Down-regulation of expression of rat pyruvate dehydrogenase E1α gene by self-complementary adeno-associated virus-mediated small interfering RNA delivery

Mutations in the E1α subunit gene (PDHA1) of the pyruvate dehydrogenase complex (PDC) are common causes of congenital lactic acidosis. An animal model of E1α deficiency could provide insight into the pathological consequences of mutations and serve to test potential therapies. Small interfering RNAs (siRNAs) were designed to cleave the messenger RNA (mRNA) of the E1α subunit and were tested in vitro to assess the feasibility of producing a gene knockdown in rats.
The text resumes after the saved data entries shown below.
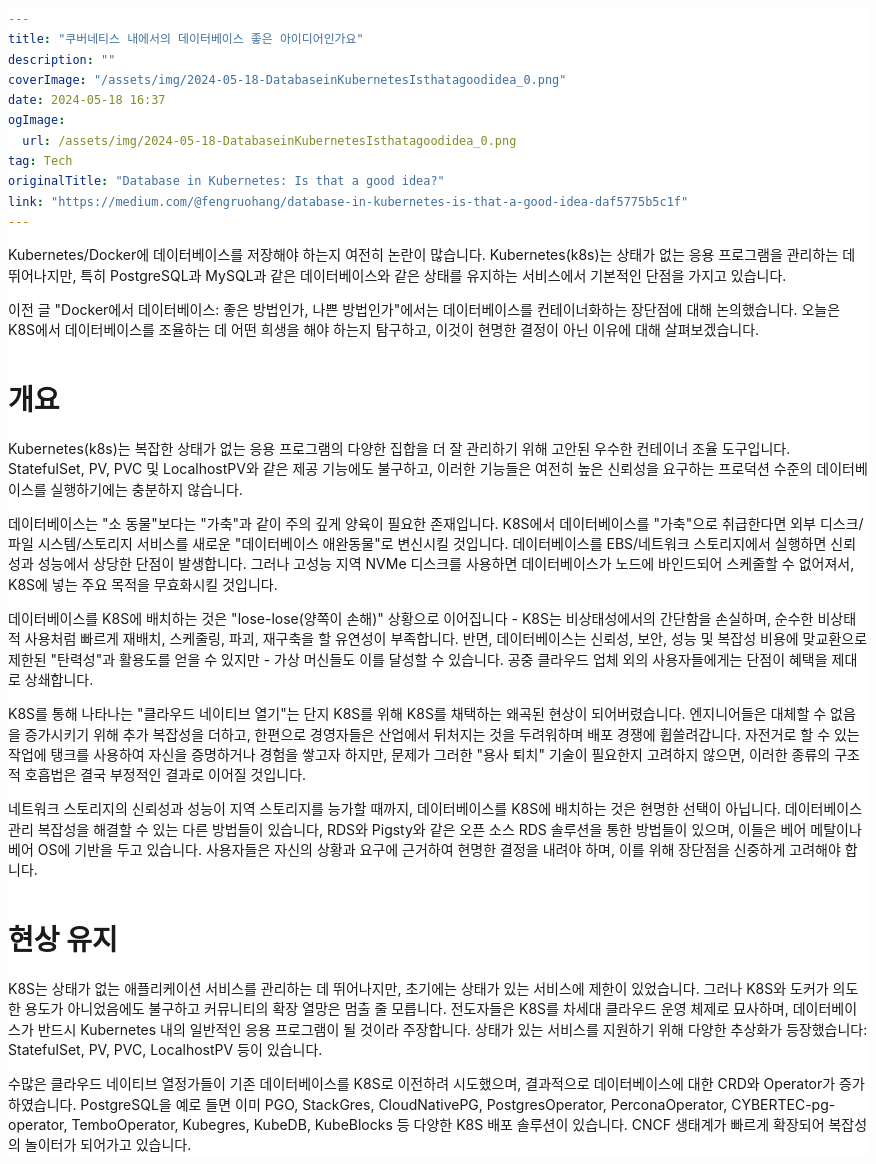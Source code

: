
 ```yaml
---
title: "쿠버네티스 내에서의 데이터베이스 좋은 아이디어인가요"
description: ""
coverImage: "/assets/img/2024-05-18-DatabaseinKubernetesIsthatagoodidea_0.png"
date: 2024-05-18 16:37
ogImage:
  url: /assets/img/2024-05-18-DatabaseinKubernetesIsthatagoodidea_0.png
tag: Tech
originalTitle: "Database in Kubernetes: Is that a good idea?"
link: "https://medium.com/@fengruohang/database-in-kubernetes-is-that-a-good-idea-daf5775b5c1f"
---
```


Kubernetes/Docker에 데이터베이스를 저장해야 하는지 여전히 논란이 많습니다. Kubernetes(k8s)는 상태가 없는 응용 프로그램을 관리하는 데 뛰어나지만, 특히 PostgreSQL과 MySQL과 같은 데이터베이스와 같은 상태를 유지하는 서비스에서 기본적인 단점을 가지고 있습니다.

이전 글 "Docker에서 데이터베이스: 좋은 방법인가, 나쁜 방법인가"에서는 데이터베이스를 컨테이너화하는 장단점에 대해 논의했습니다. 오늘은 K8S에서 데이터베이스를 조율하는 데 어떤 희생을 해야 하는지 탐구하고, 이것이 현명한 결정이 아닌 이유에 대해 살펴보겠습니다.

# 개요

Kubernetes(k8s)는 복잡한 상태가 없는 응용 프로그램의 다양한 집합을 더 잘 관리하기 위해 고안된 우수한 컨테이너 조율 도구입니다. StatefulSet, PV, PVC 및 LocalhostPV와 같은 제공 기능에도 불구하고, 이러한 기능들은 여전히 높은 신뢰성을 요구하는 프로덕션 수준의 데이터베이스를 실행하기에는 충분하지 않습니다.

<div class="content-ad"></div>

데이터베이스는 "소 동물"보다는 "가축"과 같이 주의 깊게 양육이 필요한 존재입니다. K8S에서 데이터베이스를 "가축"으로 취급한다면 외부 디스크/파일 시스템/스토리지 서비스를 새로운 "데이터베이스 애완동물"로 변신시킬 것입니다. 데이터베이스를 EBS/네트워크 스토리지에서 실행하면 신뢰성과 성능에서 상당한 단점이 발생합니다. 그러나 고성능 지역 NVMe 디스크를 사용하면 데이터베이스가 노드에 바인드되어 스케줄할 수 없어져서, K8S에 넣는 주요 목적을 무효화시킬 것입니다.

데이터베이스를 K8S에 배치하는 것은 "lose-lose(양쪽이 손해)" 상황으로 이어집니다 - K8S는 비상태성에서의 간단함을 손실하며, 순수한 비상태적 사용처럼 빠르게 재배치, 스케줄링, 파괴, 재구축을 할 유연성이 부족합니다. 반면, 데이터베이스는 신뢰성, 보안, 성능 및 복잡성 비용에 맞교환으로 제한된 "탄력성"과 활용도를 얻을 수 있지만 - 가상 머신들도 이를 달성할 수 있습니다. 공중 클라우드 업체 외의 사용자들에게는 단점이 혜택을 제대로 상쇄합니다.

K8S를 통해 나타나는 "클라우드 네이티브 열기"는 단지 K8S를 위해 K8S를 채택하는 왜곡된 현상이 되어버렸습니다. 엔지니어들은 대체할 수 없음을 증가시키기 위해 추가 복잡성을 더하고, 한편으로 경영자들은 산업에서 뒤처지는 것을 두려워하며 배포 경쟁에 휩쓸려갑니다. 자전거로 할 수 있는 작업에 탱크를 사용하여 자신을 증명하거나 경험을 쌓고자 하지만, 문제가 그러한 "용사 퇴치" 기술이 필요한지 고려하지 않으면, 이러한 종류의 구조적 호흡법은 결국 부정적인 결과로 이어질 것입니다.

네트워크 스토리지의 신뢰성과 성능이 지역 스토리지를 능가할 때까지, 데이터베이스를 K8S에 배치하는 것은 현명한 선택이 아닙니다. 데이터베이스 관리 복잡성을 해결할 수 있는 다른 방법들이 있습니다, RDS와 Pigsty와 같은 오픈 소스 RDS 솔루션을 통한 방법들이 있으며, 이들은 베어 메탈이나 베어 OS에 기반을 두고 있습니다. 사용자들은 자신의 상황과 요구에 근거하여 현명한 결정을 내려야 하며, 이를 위해 장단점을 신중하게 고려해야 합니다.

<div class="content-ad"></div>

# 현상 유지

K8S는 상태가 없는 애플리케이션 서비스를 관리하는 데 뛰어나지만, 초기에는 상태가 있는 서비스에 제한이 있었습니다. 그러나 K8S와 도커가 의도한 용도가 아니었음에도 불구하고 커뮤니티의 확장 열망은 멈출 줄 모릅니다. 전도자들은 K8S를 차세대 클라우드 운영 체제로 묘사하며, 데이터베이스가 반드시 Kubernetes 내의 일반적인 응용 프로그램이 될 것이라 주장합니다. 상태가 있는 서비스를 지원하기 위해 다양한 추상화가 등장했습니다: StatefulSet, PV, PVC, LocalhostPV 등이 있습니다.

수많은 클라우드 네이티브 열정가들이 기존 데이터베이스를 K8S로 이전하려 시도했으며, 결과적으로 데이터베이스에 대한 CRD와 Operator가 증가하였습니다. PostgreSQL을 예로 들면 이미 PGO, StackGres, CloudNativePG, PostgresOperator, PerconaOperator, CYBERTEC-pg-operator, TemboOperator, Kubegres, KubeDB, KubeBlocks 등 다양한 K8S 배포 솔루션이 있습니다. CNCF 생태계가 빠르게 확장되어 복잡성의 놀이터가 되어가고 있습니다.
HEK 293 cells were co-transfected with a rat PDHA1 expression vector and eight naked siRNAs that specifically targeted rat E1α mRNA. Quantitative PCR (qPCR) analyses showed that four siRNAs reduced rat PDHA1 RNA levels up to 85% by 24 h and up to 65% by 56 h, compared to negative and positive controls. Since oligonucleotide-mediated siRNA delivery provided only transient suppression, we next selected two siRNA candidates and generated self-complementary, double-stranded adeno-associated virus (scAAV) vectors (serotypes 2 and 5) expressing a rat short hairpin siRNA expression cassette (scAAVsi-PDHA1). Rat lung fibroblast (RLF) cultures were infected with scAAVsi-PDHA1 vectors. The RLF PDHA1 mRNA level was reduced 53–80% 72 h after infection and 54–70% 10 days after infection in RLF cultures. The expression of E1α and the specific activity of pyruvate dehydrogenase were also decreased at 10 days after infection in RLF cultures. Thus, scAAV siRNA-mediated knockdown of PDHA1 gene expression provides a strategy that may be applied to create a useful animal model of PDC deficiency.